The Post’s CEO and publisher, Will Lewis, announced Winnett’s decision to withdraw in a note to staff on Friday morning, and said a recruitment firm would be hired to launch a search for a replacement immediately.

The financially struggling Post had announced Winnett would take over as editor of the core newsroom functions after November’s presidential election, while it was also setting up a “third newsroom” devoted to finding new ways for its journalism to make money.

Three weeks ago, then-executive editor Sally Buzbee said that she would quit rather than take a demotion to head this revenue-enhancement effort. Former Wall Street Journal editor Matt Murray was brought on as her interim replacement and future leader of the “third newsroom.”

Since then, several published reports had raised questions about the journalistic ethics of Lewis and Winnett stemming from their work in England. For example, both men worked together in a series of scoops about extravagant spending by British politicians fueled by information that they paid a data information company for — a practice frowned upon by American journalists.

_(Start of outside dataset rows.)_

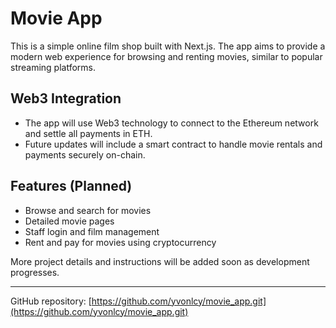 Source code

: # Movie App

This is a simple online film shop built with Next.js. The app aims to provide a modern web experience for browsing and renting movies, similar to popular streaming platforms.

## Web3 Integration
- The app will use Web3 technology to connect to the Ethereum network and settle all payments in ETH.
- Future updates will include a smart contract to handle movie rentals and payments securely on-chain.

## Features (Planned)
- Browse and search for movies
- Detailed movie pages
- Staff login and film management
- Rent and pay for movies using cryptocurrency

More project details and instructions will be added soon as development progresses.

---

GitHub repository: [https://github.com/yvonlcy/movie_app.git](https://github.com/yvonlcy/movie_app.git)
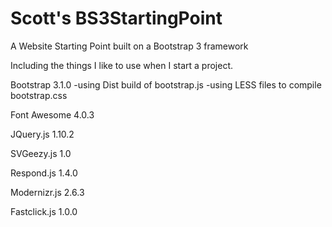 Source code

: Scott's BS3StartingPoint
================

A Website Starting Point built on a Bootstrap 3 framework


Including the things I like to use when I start a project.

Bootstrap 3.1.0
-using Dist build of bootstrap.js
-using LESS files to compile bootstrap.css

Font Awesome 4.0.3

JQuery.js 1.10.2

SVGeezy.js 1.0

Respond.js 1.4.0

Modernizr.js 2.6.3

Fastclick.js 1.0.0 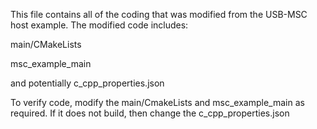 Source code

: 
This file contains all of the coding that was modified from the USB-MSC host example. The modified code includes:

main/CMakeLists

msc_example_main

and potentially c_cpp_properties.json

To verify code, modify the main/CmakeLists and msc_example_main as required. If it does not build, then change the c_cpp_properties.json
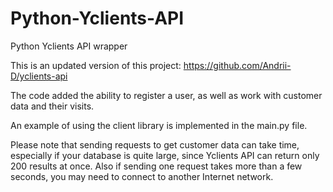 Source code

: # Python-Yclients-API
Python Yclients API wrapper

This is an updated version of this project: https://github.com/Andrii-D/yclients-api

The code added the ability to register a user, as well as work with customer data and their visits.

An example of using the client library is implemented in the main.py file.

Please note that sending requests to get customer data can take time, especially if your database is quite large, since Yclients API can return only 200 results at once. 
Also if sending one request takes more than a few seconds, you may need to connect to another Internet network. 
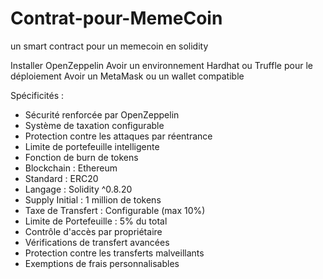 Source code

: # Contrat-pour-MemeCoin
un smart contract pour un memecoin en solidity

Installer OpenZeppelin 
Avoir un environnement Hardhat ou Truffle pour le déploiement
Avoir un MetaMask ou un wallet compatible

Spécificités : 

-  Sécurité renforcée par OpenZeppelin
-  Système de taxation configurable
-  Protection contre les attaques par réentrance
-  Limite de portefeuille intelligente
-  Fonction de burn de tokens
- Blockchain : Ethereum
- Standard : ERC20
- Langage : Solidity ^0.8.20
- Supply Initial : 1 million de tokens
- Taxe de Transfert : Configurable (max 10%)
- Limite de Portefeuille : 5% du total
- Contrôle d'accès par propriétaire
- Vérifications de transfert avancées
- Protection contre les transferts malveillants
- Exemptions de frais personnalisables
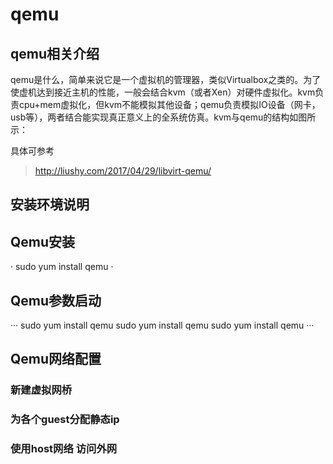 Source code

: # qemu
## qemu相关介绍

qemu是什么，简单来说它是一个虚拟机的管理器，类似Virtualbox之类的。为了使虚机达到接近主机的性能，一般会结合kvm（或者Xen）对硬件虚拟化。kvm负责cpu+mem虚拟化，但kvm不能模拟其他设备；qemu负责模拟IO设备（网卡，usb等），两者结合能实现真正意义上的全系统仿真。kvm与qemu的结构如图所示：

具体可参考
> http://liushy.com/2017/04/29/libvirt-qemu/

## 安装环境说明

## Qemu安装
·
sudo yum install qemu 
·

## Qemu参数启动
···
sudo yum install qemu 
sudo yum install qemu 
sudo yum install qemu 
···


## Qemu网络配置

### 新建虚拟网桥

### 为各个guest分配静态ip

### 使用host网络 访问外网
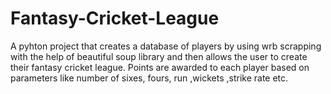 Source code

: # Fantasy-Cricket-League

A pyhton project that creates a database of players by using wrb scrapping with the help of beautiful soup library and then allows the
user to create their fantasy cricket league. Points are awarded to each player based on parameters like number of sixes, fours, run ,wickets
,strike rate etc.
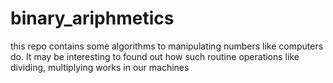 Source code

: # binary_ariphmetics
this repo contains some algorithms to manipulating numbers like computers do. It may be interesting to found out how such routine operations like dividing, multiplying works in our machines
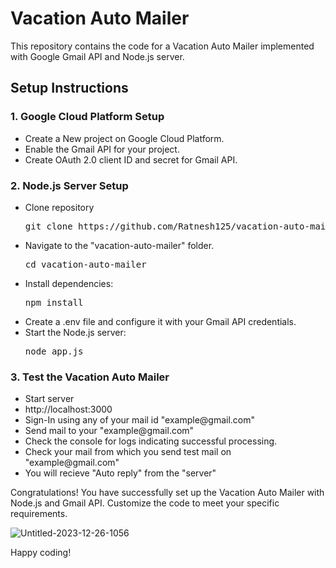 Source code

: <h1>Vacation Auto Mailer</h1>

<p>This repository contains the code for a Vacation Auto Mailer implemented with Google Gmail API and Node.js server.
</p>

<h2>Setup Instructions</h2>

<h3>1. Google Cloud Platform Setup</h3>
<ul>
    <li>Create a New project on Google Cloud Platform.</li>
    <li>Enable the Gmail API for your project.</li>
    <li>Create OAuth 2.0 client ID and secret for Gmail API.</li>
</ul>

<h3>2. Node.js Server Setup</h3>
<ul>
    <li>Clone repository</li>
    <pre>git clone https://github.com/Ratnesh125/vacation-auto-mailer.git</pre>
    <li>Navigate to the "vacation-auto-mailer" folder.</li>
    <pre>cd vacation-auto-mailer</pre>
    <li>Install dependencies:</li>
    <pre>npm install</pre>
    <li>Create a .env file and configure it with your Gmail API credentials.</li>
    <li>Start the Node.js server:</li>
    <pre>node app.js</pre>
</ul>

<h3>3. Test the Vacation Auto Mailer</h3>
<ul>
    <li>Start server</li>
    <li>http://localhost:3000</li>
    <li>Sign-In using any of your mail id "example@gmail.com"</li>
    <li>Send mail to your "example@gmail.com"</li>
    <li>Check the console for logs indicating successful processing.</li>
    <li>Check your mail from which you send test mail on "example@gmail.com"</li>
    <li>You will recieve "Auto reply" from the "server"</li>
</ul>

<p>Congratulations! You have successfully set up the Vacation Auto Mailer with Node.js and Gmail API. Customize the code
    to meet your specific requirements.</p>
    
![Untitled-2023-12-26-1056](https://github.com/Ratnesh125/vacation-auto-mailer/assets/87529730/ada1fa22-d932-4112-a5eb-59efcebd2719)

<p>Happy coding!</p>
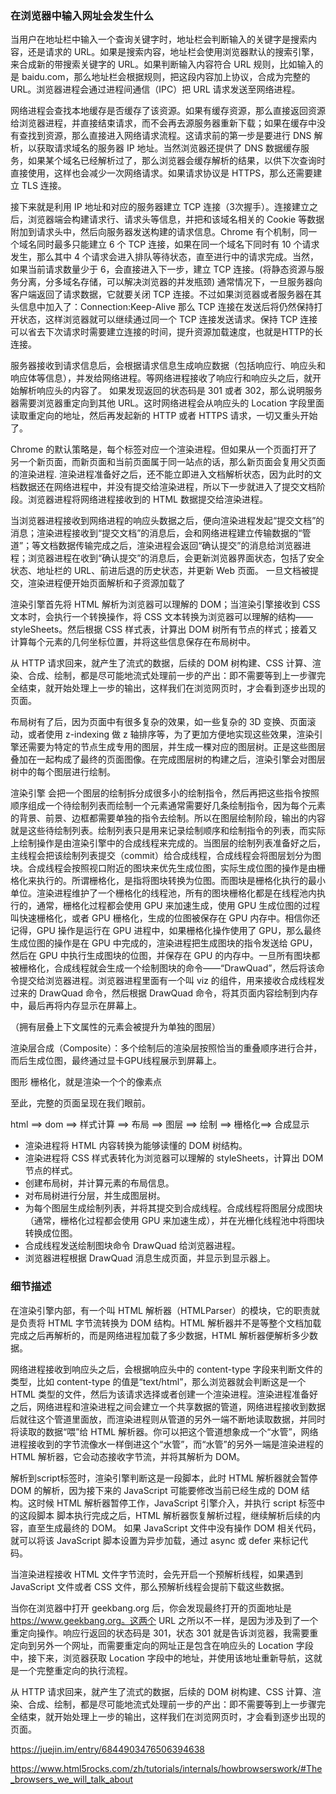 ### 在浏览器中输入网址会发生什么


当用户在地址栏中输入一个查询关键字时，地址栏会判断输入的关键字是搜索内容，还是请求的 URL。如果是搜索内容，地址栏会使用浏览器默认的搜索引擎，来合成新的带搜索关键字的 URL。如果判断输入内容符合 URL 规则，比如输入的是 baidu.com，那么地址栏会根据规则，把这段内容加上协议，合成为完整的 URL。浏览器进程会通过进程间通信（IPC）把 URL 请求发送至网络进程。

网络进程会查找本地缓存是否缓存了该资源。如果有缓存资源，那么直接返回资源给浏览器进程，并直接结束请求，而不会再去源服务器重新下载；如果在缓存中没有查找到资源，那么直接进入网络请求流程。这请求前的第一步是要进行 DNS 解析，以获取请求域名的服务器 IP 地址。当然浏览器还提供了 DNS 数据缓存服务，如果某个域名已经解析过了，那么浏览器会缓存解析的结果，以供下次查询时直接使用，这样也会减少一次网络请求。如果请求协议是 HTTPS，那么还需要建立 TLS 连接。

接下来就是利用 IP 地址和对应的服务器建立 TCP 连接（3次握手）。连接建立之后，浏览器端会构建请求行、请求头等信息，并把和该域名相关的 Cookie 等数据附加到请求头中，然后向服务器发送构建的请求信息。Chrome 有个机制，同一个域名同时最多只能建立 6 个 TCP 连接，如果在同一个域名下同时有 10 个请求发生，那么其中 4 个请求会进入排队等待状态，直至进行中的请求完成。当然，如果当前请求数量少于 6，会直接进入下一步，建立 TCP 连接。(将静态资源与服务分离，分多域名存储，可以解决浏览器的并发瓶颈)
通常情况下，一旦服务器向客户端返回了请求数据，它就要关闭 TCP 连接。不过如果浏览器或者服务器在其头信息中加入了：Connection:Keep-Alive
那么 TCP 连接在发送后将仍然保持打开状态，这样浏览器就可以继续通过同一个 TCP 连接发送请求。保持 TCP 连接可以省去下次请求时需要建立连接的时间，提升资源加载速度，也就是HTTP的长连接。


服务器接收到请求信息后，会根据请求信息生成响应数据（包括响应行、响应头和响应体等信息），并发给网络进程。等网络进程接收了响应行和响应头之后，就开始解析响应头的内容了。
如果发现返回的状态码是 301 或者 302，那么说明服务器需要浏览器重定向到其他 URL。这时网络进程会从响应头的 Location 字段里面读取重定向的地址，然后再发起新的 HTTP 或者 HTTPS 请求，一切又重头开始了。

Chrome 的默认策略是，每个标签对应一个渲染进程。但如果从一个页面打开了另一个新页面，而新页面和当前页面属于同一站点的话，那么新页面会复用父页面的渲染进程.
渲染进程准备好之后，还不能立即进入文档解析状态，因为此时的文档数据还在网络进程中，并没有提交给渲染进程，所以下一步就进入了提交文档阶段。浏览器进程将网络进程接收到的 HTML 数据提交给渲染进程。

当浏览器进程接收到网络进程的响应头数据之后，便向渲染进程发起“提交文档”的消息；渲染进程接收到“提交文档”的消息后，会和网络进程建立传输数据的“管道”；等文档数据传输完成之后，渲染进程会返回“确认提交”的消息给浏览器进程；浏览器进程在收到“确认提交”的消息后，会更新浏览器界面状态，包括了安全状态、地址栏的 URL、前进后退的历史状态，并更新 Web 页面。
一旦文档被提交，渲染进程便开始页面解析和子资源加载了


渲染引擎首先将 HTML 解析为浏览器可以理解的 DOM；当渲染引擎接收到 CSS 文本时，会执行一个转换操作，将 CSS 文本转换为浏览器可以理解的结构——styleSheets。然后根据 CSS 样式表，计算出 DOM 树所有节点的样式；接着又计算每个元素的几何坐标位置，并将这些信息保存在布局树中。

从 HTTP 请求回来，就产生了流式的数据，后续的 DOM 树构建、CSS 计算、渲染、合成、绘制，都是尽可能地流式处理前一步的产出：即不需要等到上一步骤完全结束，就开始处理上一步的输出，这样我们在浏览网页时，才会看到逐步出现的页面。

布局树有了后，因为页面中有很多复杂的效果，如一些复杂的 3D 变换、页面滚动，或者使用 z-indexing 做 z 轴排序等，为了更加方便地实现这些效果，渲染引擎还需要为特定的节点生成专用的图层，并生成一棵对应的图层树。正是这些图层叠加在一起构成了最终的页面图像。在完成图层树的构建之后，渲染引擎会对图层树中的每个图层进行绘制。

渲染引擎
会把一个图层的绘制拆分成很多小的绘制指令，然后再把这些指令按照顺序组成一个待绘制列表而绘制一个元素通常需要好几条绘制指令，因为每个元素的背景、前景、边框都需要单独的指令去绘制。所以在图层绘制阶段，输出的内容就是这些待绘制列表。绘制列表只是用来记录绘制顺序和绘制指令的列表，而实际上绘制操作是由渲染引擎中的合成线程来完成的。当图层的绘制列表准备好之后，主线程会把该绘制列表提交（commit）给合成线程，合成线程会将图层划分为图块。合成线程会按照视口附近的图块来优先生成位图，实际生成位图的操作是由栅格化来执行的。所谓栅格化，是指将图块转换为位图。而图块是栅格化执行的最小单位。渲染进程维护了一个栅格化的线程池，所有的图块栅格化都是在线程池内执行的，通常，栅格化过程都会使用 GPU 来加速生成，使用 GPU 生成位图的过程叫快速栅格化，或者 GPU 栅格化，生成的位图被保存在 GPU 内存中。相信你还记得，GPU 操作是运行在 GPU 进程中，如果栅格化操作使用了 GPU，那么最终生成位图的操作是在 GPU 中完成的，渲染进程把生成图块的指令发送给 GPU，然后在 GPU 中执行生成图块的位图，并保存在 GPU 的内存中。一旦所有图块都被栅格化，合成线程就会生成一个绘制图块的命令——“DrawQuad”，然后将该命令提交给浏览器进程。浏览器进程里面有一个叫 viz 的组件，用来接收合成线程发过来的 DrawQuad 命令，然后根据 DrawQuad 命令，将其页面内容绘制到内存中，最后再将内存显示在屏幕上。

（拥有层叠上下文属性的元素会被提升为单独的图层）

渲染层合成（Composite）：多个绘制后的渲染层按照恰当的重叠顺序进行合并，而后生成位图，最终通过显卡GPU线程展示到屏幕上。 


图形 栅格化，就是渲染一个个的像素点

至此，完整的页面呈现在我们眼前。

html  ==> dom ==> 样式计算 ==> 布局 ==> 图层 ==> 绘制 ==> 栅格化==> 合成显示 

- 渲染进程将 HTML 内容转换为能够读懂的 DOM 树结构。
- 渲染进程将 CSS 样式表转化为浏览器可以理解的 styleSheets，计算出 DOM 节点的样式。
- 创建布局树，并计算元素的布局信息。
- 对布局树进行分层，并生成图层树。
- 为每个图层生成绘制列表，并将其提交到合成线程。合成线程将图层分成图块（通常，栅格化过程都会使用 GPU 来加速生成），并在光栅化线程池中将图块转换成位图。
- 合成线程发送绘制图块命令 DrawQuad 给浏览器进程。
- 浏览器进程根据 DrawQuad 消息生成页面，并显示到显示器上。

### 细节描述  

在渲染引擎内部，有一个叫 HTML 解析器（HTMLParser）的模块，它的职责就是负责将 HTML 字节流转换为 DOM 结构。HTML 解析器并不是等整个文档加载完成之后再解析的，而是网络进程加载了多少数据，HTML 解析器便解析多少数据。

网络进程接收到响应头之后，会根据响应头中的 content-type 字段来判断文件的类型，比如 content-type 的值是“text/html”，那么浏览器就会判断这是一个 HTML 类型的文件，然后为该请求选择或者创建一个渲染进程。渲染进程准备好之后，网络进程和渲染进程之间会建立一个共享数据的管道，网络进程接收到数据后就往这个管道里面放，而渲染进程则从管道的另外一端不断地读取数据，并同时将读取的数据“喂”给 HTML 解析器。你可以把这个管道想象成一个“水管”，网络进程接收到的字节流像水一样倒进这个“水管”，而“水管”的另外一端是渲染进程的 HTML 解析器，它会动态接收字节流，并将其解析为 DOM。

解析到script标签时，渲染引擎判断这是一段脚本，此时 HTML 解析器就会暂停 DOM 的解析，因为接下来的 JavaScript 可能要修改当前已经生成的 DOM 结构。这时候 HTML 解析器暂停工作，JavaScript 引擎介入，并执行 script 标签中的这段脚本
脚本执行完成之后，HTML 解析器恢复解析过程，继续解析后续的内容，直至生成最终的 DOM。
如果 JavaScript 文件中没有操作 DOM 相关代码，就可以将该 JavaScript 脚本设置为异步加载，通过 async 或 defer 来标记代码。  


当渲染进程接收 HTML 文件字节流时，会先开启一个预解析线程，如果遇到 JavaScript 文件或者 CSS 文件，那么预解析线程会提前下载这些数据。  



当你在浏览器中打开 geekbang.org 后，你会发现最终打开的页面地址是 https://www.geekbang.org。这两个 URL 之所以不一样，是因为涉及到了一个重定向操作。响应行返回的状态码是 301，状态 301 就是告诉浏览器，我需要重定向到另外一个网址，而需要重定向的网址正是包含在响应头的 Location 字段中，接下来，浏览器获取 Location 字段中的地址，并使用该地址重新导航，这就是一个完整重定向的执行流程。 



从 HTTP 请求回来，就产生了流式的数据，后续的 DOM 树构建、CSS 计算、渲染、合成、绘制，都是尽可能地流式处理前一步的产出：即不需要等到上一步骤完全结束，就开始处理上一步的输出，这样我们在浏览网页时，才会看到逐步出现的页面。 




https://juejin.im/entry/6844903476506394638 

https://www.html5rocks.com/zh/tutorials/internals/howbrowserswork/#The_browsers_we_will_talk_about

The New York Times wrote that both Winnett and Lewis were involved in stories that appeared to be based on fraudulently-obtained phone and business records.

It sparked a newsroom revolt at The Post. David Maraniss, a two-time Pulitzer Prize winner who has worked at the newspaper for four decades, said this week that he didn’t know anyone there who thought the situation with the publisher and “supposed new editor” could stand.

“The body is rejecting the transfusion,” Maraniss wrote on Facebook.

Lewis, a former Wall Street Journal publisher and vice chairman of The Associated Press’ board of directors, started at The Post earlier this year, hired by billionaire owner Jeff Bezos to stem a costly exodus of readers. The Post had said it had lost $77 million last year.

In a memo to key staff members earlier this week, Bezos assured them that journalistic standards and ethics at the newspaper would not change. “I know you’ve already heard this from Will, but I wanted to also weigh in directly,” he wrote.

“To be sure, it can’t be business as usual at The Post,” Bezos wrote. “The world is evolving rapidly and we do need to change as a business.”

In his Facebook note, Maraniss said that the issue for staff members is integrity, not resistance to change. To that end, it remains to be seen whether Lewis can gain staff support.

Lewis said Friday that the recruitment firm and process for replacing Winnett will be announced soon. Winnett’s sudden hiring — without any indication of an extensive search — had also rankled staff members.

But Lewis also said that the reorganization efforts would continue.

Winnett is staying at the Telegraph in London. Telegraph editor Chris Evans told that newspaper that “he’s a talented chap, and their loss is our gain,” according to the Guardian.

___

Associated Press correspondent Jill Lawless in London contributed to this report.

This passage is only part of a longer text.